Filter this data down to the lines that hold "octopus", and copy them.

**The data:**

*-*-*

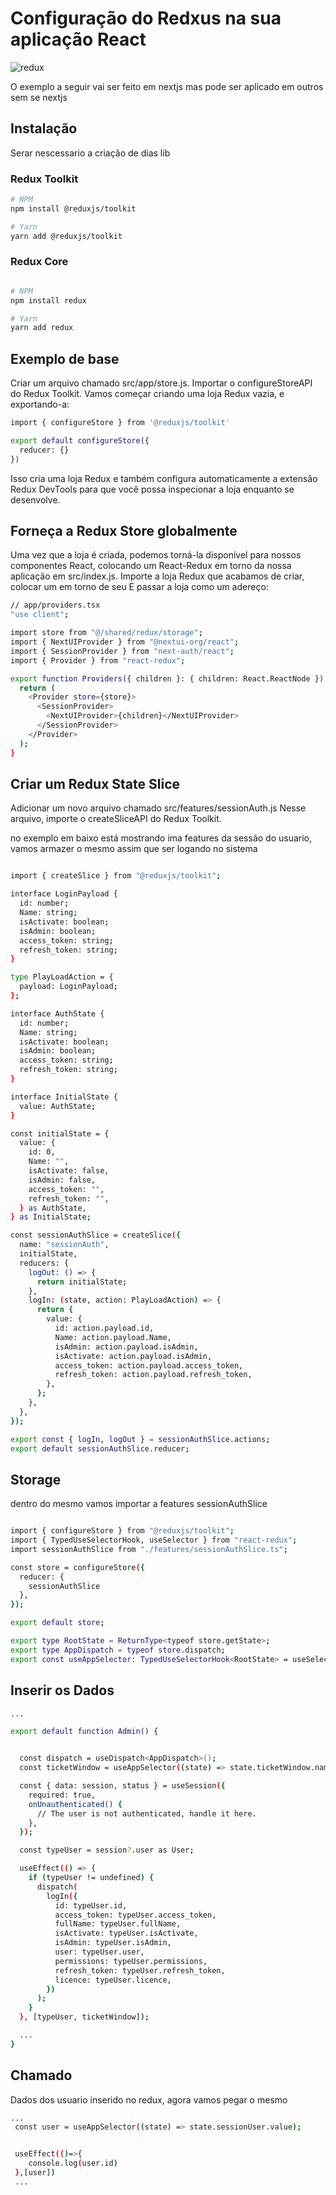 # Configuração do Redxus na sua aplicação React

![redux](/others/redux.png)

O exemplo a seguir vai ser feito em nextjs mas pode ser aplicado em outros sem se nextjs

## Instalação

Serar nescessario a criação de dias lib

### Redux Toolkit

```bash
# NPM
npm install @reduxjs/toolkit

# Yarn
yarn add @reduxjs/toolkit
```

### Redux Core

```bash

# NPM
npm install redux

# Yarn
yarn add redux

```

## Exemplo de base

Criar um arquivo chamado src/app/store.js. Importar o configureStoreAPI do Redux Toolkit. Vamos começar criando uma loja Redux vazia, e exportando-a:

```bash
import { configureStore } from '@reduxjs/toolkit'

export default configureStore({
  reducer: {}
})
```

Isso cria uma loja Redux e também configura automaticamente a extensão Redux DevTools para que você possa inspecionar a loja enquanto se desenvolve.

## Forneça a Redux Store globalmente

Uma vez que a loja é criada, podemos torná-la disponível para nossos componentes React, colocando um React-Redux <Provider>em torno da nossa aplicação em src/index.js. Importe a loja Redux que acabamos de criar, colocar um <Provider>em torno de seu <App>E passar a loja como um adereço:

```bash
// app/providers.tsx
"use client";

import store from "@/shared/redux/storage";
import { NextUIProvider } from "@nextui-org/react";
import { SessionProvider } from "next-auth/react";
import { Provider } from "react-redux";

export function Providers({ children }: { children: React.ReactNode }) {
  return (
    <Provider store={store}>
      <SessionProvider>
        <NextUIProvider>{children}</NextUIProvider>
      </SessionProvider>
    </Provider>
  );
}

```

## Criar um Redux State Slice

Adicionar um novo arquivo chamado src/features/sessionAuth.js Nesse arquivo, importe o createSliceAPI do Redux Toolkit.

no exemplo em baixo está mostrando ima features da sessão do usuario, vamos armazer o mesmo assim que ser logando no sistema

```bash

import { createSlice } from "@reduxjs/toolkit";

interface LoginPayload {
  id: number;
  Name: string;
  isActivate: boolean;
  isAdmin: boolean;
  access_token: string;
  refresh_token: string;
}

type PlayLoadAction = {
  payload: LoginPayload;
};

interface AuthState {
  id: number;
  Name: string;
  isActivate: boolean;
  isAdmin: boolean;
  access_token: string;
  refresh_token: string;
}

interface InitialState {
  value: AuthState;
}

const initialState = {
  value: {
    id: 0,
    Name: "",
    isActivate: false,
    isAdmin: false,
    access_token: "",
    refresh_token: "",
  } as AuthState,
} as InitialState;

const sessionAuthSlice = createSlice({
  name: "sessionAuth",
  initialState,
  reducers: {
    logOut: () => {
      return initialState;
    },
    logIn: (state, action: PlayLoadAction) => {
      return {
        value: {
          id: action.payload.id,
          Name: action.payload.Name,
          isAdmin: action.payload.isAdmin,
          isActivate: action.payload.isAdmin,
          access_token: action.payload.access_token,
          refresh_token: action.payload.refresh_token,
        },
      };
    },
  },
});

export const { logIn, logOut } = sessionAuthSlice.actions;
export default sessionAuthSlice.reducer;


```

## Storage

dentro do mesmo vamos importar a features sessionAuthSlice

```bash

import { configureStore } from "@reduxjs/toolkit";
import { TypedUseSelectorHook, useSelector } from "react-redux";
import sessionAuthSlice from "./features/sessionAuthSlice.ts";

const store = configureStore({
  reducer: {
    sessionAuthSlice
  },
});

export default store;

export type RootState = ReturnType<typeof store.getState>;
export type AppDispatch = typeof store.dispatch;
export const useAppSelector: TypedUseSelectorHook<RootState> = useSelector;


```

## Inserir os Dados

```bash
...

export default function Admin() {


  const dispatch = useDispatch<AppDispatch>();
  const ticketWindow = useAppSelector((state) => state.ticketWindow.name);

  const { data: session, status } = useSession({
    required: true,
    onUnauthenticated() {
      // The user is not authenticated, handle it here.
    },
  });

  const typeUser = session?.user as User;

  useEffect(() => {
    if (typeUser != undefined) {
      dispatch(
        logIn({
          id: typeUser.id,
          access_token: typeUser.access_token,
          fullName: typeUser.fullName,
          isActivate: typeUser.isActivate,
          isAdmin: typeUser.isAdmin,
          user: typeUser.user,
          permissions: typeUser.permissions,
          refresh_token: typeUser.refresh_token,
          licence: typeUser.licence,
        })
      );
    }
  }, [typeUser, ticketWindow]);

  ...
}


```

## Chamado

Dados dos usuario inserido no redux, agora vamos pegar o mesmo

```bash
...
 const user = useAppSelector((state) => state.sessionUser.value);


 useEffect(()=>{
    console.log(user.id)
 },[user])
 ...
```
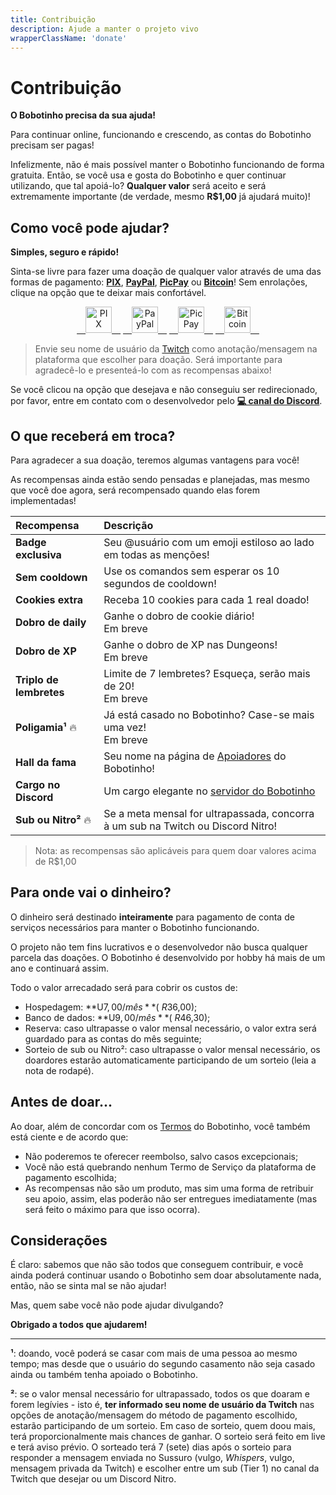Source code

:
 ```yaml
---
title: Contribuição
description: Ajude a manter o projeto vivo
wrapperClassName: 'donate'
---
```


# Contribuição

**O Bobotinho precisa da sua ajuda!**

Para continuar online, funcionando e crescendo, as contas do Bobotinho precisam ser pagas!

Infelizmente, não é mais possível manter o Bobotinho funcionando de forma gratuita. Então, se você usa e gosta do Bobotinho e quer continuar utilizando, que tal apoiá-lo? **Qualquer valor** será aceito e será extremamente importante (de verdade, mesmo **R$1,00** já ajudará muito)!

## Como você pode ajudar?

**Simples, seguro e rápido!**

Sinta-se livre para fazer uma doação de qualquer valor através de uma das formas de pagamento: [**PIX**](https://nubank.com.br/pagar/tbd7z/I7It3Go5oY), [**PayPal**](https://www.paypal.com/donate?hosted_button_id=MWQZ89XQ7DEP6), [**PicPay**](https://app.picpay.com/user/leandcesar) ou [**Bitcoin**](https://www.blockchain.com/pt/btc/address/bc1q2gs9qc8q7d6qn90xnzmamedpn36hl6p2w0c4z6)! Sem enrolações, clique na opção que te deixar mais confortável.

<p align="center">
<a href="https://nubank.com.br/pagar/tbd7z/I7It3Go5oY">&emsp;<img height="42" src="img/donate/pix.svg" alt="PIX"/>&emsp;</a>
<a href="https://www.paypal.com/donate?hosted_button_id=MWQZ89XQ7DEP6">&emsp;<img height="42" src="img/donate/paypal.svg" alt="PayPal"/>&emsp;</a>
<a href="https://app.picpay.com/user/leandcesar">&emsp;<img height="42" src="img/donate/picpay.svg" alt="PicPay"/>&emsp;</a>
<a href="https://www.blockchain.com/pt/btc/address/bc1q2gs9qc8q7d6qn90xnzmamedpn36hl6p2w0c4z6">&emsp;<img height="42" src="img/donate/bitcoin.svg" alt="Bitcoin"/>&emsp;</a>
</p>

> Envie seu nome de usuário da [Twitch](https://www.twitch.tv/) como anotação/mensagem na plataforma que escolher para doação. Será importante para agradecê-lo e presenteá-lo com as recompensas abaixo!

Se você clicou na opção que desejava e não conseguiu ser redirecionado, por favor, entre em contato com o desenvolvedor pelo [**💻 canal do Discord**](https://discord.gg/6Ue66Vs5eQ).

## O que receberá em troca?

Para agradecer a sua doação, teremos algumas vantagens para você!

As recompensas ainda estão sendo pensadas e planejadas, mas mesmo que você doe agora, será recompensado quando elas forem implementadas!

| Recompensa              | Descrição                                                                                 |
| :---------------------- | :---------------------------------------------------------------------------------------- |
| **Badge exclusiva**     | Seu @usuário com um emoji estiloso ao lado em todas as menções!                           |
| **Sem cooldown**        | Use os comandos sem esperar os 10 segundos de cooldown!                                   |
| **Cookies extra**       | Receba 10 cookies para cada 1 real doado!                                                 |
| **Dobro de daily**      | Ganhe o dobro de cookie diário! <div class="label blue">Em breve</div>                    |
| **Dobro de XP**         | Ganhe o dobro de XP nas Dungeons! <div class="label blue">Em breve</div>                  |
| **Triplo de lembretes** | Limite de 7 lembretes? Esqueça, serão mais de 20! <div class="label blue">Em breve</div>  |
| **Poligamia¹** 🔥       | Já está casado no Bobotinho? Case-se mais uma vez! <div class="label blue">Em breve</div> |
| **Hall da fama**        | Seu nome na página de [Apoiadores](/sponsors) do Bobotinho!                               |
| **Cargo no Discord**    | Um cargo elegante no [servidor do Bobotinho](https://discord.gg/6Ue66Vs5eQ)               |
| **Sub ou Nitro²** 🔥  | Se a meta mensal for ultrapassada, concorra à um sub na Twitch ou Discord Nitro!      |

> Nota: as recompensas são aplicáveis para quem doar valores acima de R$1,00

## Para onde vai o dinheiro?

O dinheiro será destinado **inteiramente** para pagamento de conta de serviços necessários para manter o Bobotinho funcionando.

O projeto não tem fins lucrativos e o desenvolvedor não busca qualquer parcela das doações. O Bobotinho é desenvolvido por hobby há mais de um ano e continuará assim.

Todo o valor arrecadado será para cobrir os custos de:

- Hospedagem: **U$7,00/mês** (~R$36,00);
- Banco de dados: **U$9,00/mês** (~R$46,30);
- Reserva: caso ultrapasse o valor mensal necessário, o valor extra será guardado para as contas do mês seguinte;
- Sorteio de sub ou Nitro²: caso ultrapasse o valor mensal necessário, os doardores estarão automaticamente participando de um sorteio (leia a nota de rodapé).

## Antes de doar...

Ao doar, além de concordar com os [Termos](/terms) do Bobotinho, você também está ciente e de acordo que:

- Não poderemos te oferecer reembolso, salvo casos excepcionais;
- Você não está quebrando nenhum Termo de Serviço da plataforma de pagamento escolhida;
- As recompensas não são um produto, mas sim uma forma de retribuir seu apoio, assim, elas poderão não ser entregues imediatamente (mas será feito o máximo para que isso ocorra).

## Considerações

É claro: sabemos que não são todos que conseguem contribuir, e você ainda poderá continuar usando o Bobotinho sem doar absolutamente nada, então, não se sinta mal se não ajudar!

Mas, quem sabe você não pode ajudar divulgando?

**Obrigado a todos que ajudarem!**

-----

**¹**: doando, você poderá se casar com mais de uma pessoa ao mesmo tempo; mas desde que o usuário do segundo casamento não seja casado ainda ou também tenha apoiado o Bobotinho.

**²**: se o valor mensal necessário for ultrapassado, todos os que doaram e forem legívies - isto é, **ter informado seu nome de usuário da Twitch** nas opções de anotação/mensagem do método de pagamento escolhido, estarão participando de um sorteio. Em caso de sorteio, quem doou mais, terá proporcionalmente mais chances de ganhar. O sorteio será feito em live e terá aviso prévio. O sorteado terá 7 (sete) dias após o sorteio para responder a mensagem enviada no Sussuro (vulgo, _Whispers_, vulgo, mensagem privada da Twitch) e escolher entre um sub (Tier 1) no canal da Twitch que desejar ou um Discord Nitro.
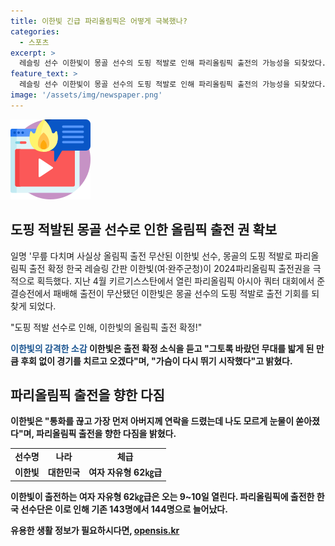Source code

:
 ```yaml
---
title: 이한빛 긴급 파리올림픽은 어떻게 극복했나?
categories:
  - 스포츠
excerpt: >
  레슬링 선수 이한빛이 몽골 선수의 도핑 적발로 인해 파리올림픽 출전의 가능성을 되찾았다. 이한빛은 파리올림픽 아시아 쿼터 대회에서 패배하여 출전 권한을 상실했으나, 상대 선수의 도핑 적발로 출전 기회를 되찾게 되었다. 그녀는 출전 소식을 듣고 감격의 눈물을 흘리며, 이번 기회를 놓치지 않고 최선을 다하겠다고 다짐했다. 또한, 그녀의 출전으로 한국 선수단은 144명으로 늘어났다.
feature_text: >
  레슬링 선수 이한빛이 몽골 선수의 도핑 적발로 인해 파리올림픽 출전의 가능성을 되찾았다. 이한빛은 파리올림픽 아시아 쿼터 대회에서 패배하여 출전 권한을 상실했으나, 상대 선수의 도핑 적발로 출전 기회를 되찾게 되었다. 그녀는 출전 소식을 듣고 감격의 눈물을 흘리며, 이번 기회를 놓치지 않고 최선을 다하겠다고 다짐했다. 또한, 그녀의 출전으로 한국 선수단은 144명으로 늘어났다.
image: '/assets/img/newspaper.png'
---
```


<p><img src="/assets/img/news.png" alt="rentncar 속보" /></p>

<h2 data-ke-size="size26">도핑 적발된 몽골 선수로 인한 올림픽 출전 권 확보</h2>

<p>일명 '무릎 다치며 사실상 올림픽 출전 무산된 이한빛 선수, 몽골의 도핑 적발로 파리올림픽 출전 확정
한국 레슬링 간판 이한빛(여·완주군청)이 2024파리올림픽 출전권을 극적으로 획득했다. 지난 4월 키르기스스탄에서 열린 파리올림픽 아시아 쿼터 대회에서 준결승전에서 패배해 출전이 무산됐던 이한빛은 몽골 선수의 도핑 적발로 출전 기회를 되찾게 되었다. </p>

<p data-ke-size="size16">"도핑 적발 선수로 인해, 이한빛의 올림픽 출전 확정!"</p>

<p><b><span style="color: #1a5490;">이한빛의 감격한 소감</span><b>
이한빛은 출전 확정 소식을 듣고 "그토록 바랐던 무대를 밟게 된 만큼 후회 없이 경기를 치르고 오겠다"며, "가슴이 다시 뛰기 시작했다"고 밝혔다. </p>

<h2 data-ke-size="size26">파리올림픽 출전을 향한 다짐</h2>

<p>이한빛은 "통화를 끊고 가장 먼저 아버지께 연락을 드렸는데 나도 모르게 눈물이 쏟아졌다"며, 파리올림픽 출전을 향한 다짐을 밝혔다.</p>

<table>
    <tr>
        <td style="text-align: center; height: 17px;"><b>선수명</b></td>
        <td style="text-align: center; height: 17px;"><b>나라</b></td>
        <td style="text-align: center; height: 17px;"><b>체급</b></td>
    </tr>
    <tr>
        <td style="text-align: center; height: 17px;">이한빛</td>
        <td style="text-align: center; height: 17px;">대한민국</td>
        <td style="text-align: center; height: 17px;">여자 자유형 62㎏급</td>
    </tr>
</table>

<p data-ke-size="size16">이한빛이 출전하는 여자 자유형 62㎏급은 오는 9~10일 열린다. 파리올림픽에 출전한 한국 선수단은 이로 인해 기존 143명에서 144명으로 늘어났다.</p>
유용한 생활 정보가 필요하시다면, <a href="https://opensis.kr" rel="dofollow">opensis.kr</a>


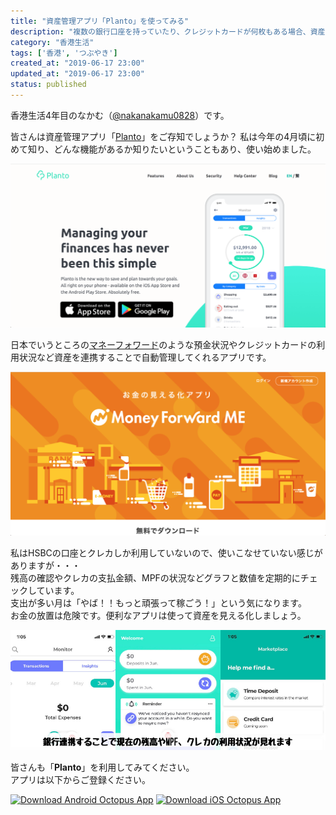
```yaml
---
title: "資産管理アプリ「Planto」を使ってみる"
description: "複数の銀行口座を持っていたり、クレジットカードが何枚もある場合、資産管理が大変ですよね。そんな時は「Planto」を使って見ましょう"
category: "香港生活"
tags: ['香港', 'つぶやき']
created_at: "2019-06-17 23:00"
updated_at: "2019-06-17 23:00"
status: published
---
```


香港生活4年目のなかむ（[@nakanakamu0828](https://twitter.com/nakanakamu0828)）です。  

皆さんは資産管理アプリ「[Planto](https://www.planto.hk/en/)」をご存知でしょうか？
私は今年の4月頃に初めて知り、どんな機能があるか知りたいということもあり、使い始めました。

![Planto - 公式ページ](../../../../../images/uploads/2019/06/17/planto/picture-1.png)

日本でいうところの[マネーフォワード](https://moneyforward.com/)のような預金状況やクレジットカードの利用状況など資産を連携することで自動管理してくれるアプリです。

![マネーフォワード - 公式ページ](../../../../../images/uploads/2019/06/17/planto/picture-2.png)


私はHSBCの口座とクレカしか利用していないので、使いこなせていない感じがありますが・・・  
残高の確認やクレカの支払金額、MPFの状況などグラフと数値を定期的にチェックしています。  
支出が多い月は「やば！！もっと頑張って稼ごう！」という気になります。  
お金の放置は危険です。便利なアプリは使って資産を見える化しましょう。

![Planto - 写真](../../../../../images/uploads/2019/06/17/planto/picture-3.png)


皆さんも「**Planto**」を利用してみてください。  
アプリは以下からご登録ください。

<div class="flex mb-5">
<a href="https://play.google.com/store/apps/details?id=io.planto.app&utm_source=website&utm_campaign=default" alt="" target="_blank" title="Open in new windows" class="none-external-link mr-2" rel="nofollow, noopener, noreferrer"><img src="/octopus/google-play.png" width="200" alt="Download Android Octopus App"></a>
<a href="https://apps.apple.com/hk/app/apple-store/id1303666016" alt="" target="_blank" title="Open in new windows" class="none-external-link" rel="nofollow, noopener, noreferrer"><img src="/octopus/app-store.png" width="200" alt="Download iOS Octopus App"></a>
</div>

*-*-*

**Answer box:**
<a href="https://play.google.com/store/apps/details?id=io.planto.app&utm_source=website&utm_campaign=default" alt="" target="_blank" title="Open in new windows" class="none-external-link mr-2" rel="nofollow, noopener, noreferrer"><img src="/octopus/google-play.png" width="200" alt="Download Android Octopus App"></a>
<a href="https://apps.apple.com/hk/app/apple-store/id1303666016" alt="" target="_blank" title="Open in new windows" class="none-external-link" rel="nofollow, noopener, noreferrer"><img src="/octopus/app-store.png" width="200" alt="Download iOS Octopus App"></a>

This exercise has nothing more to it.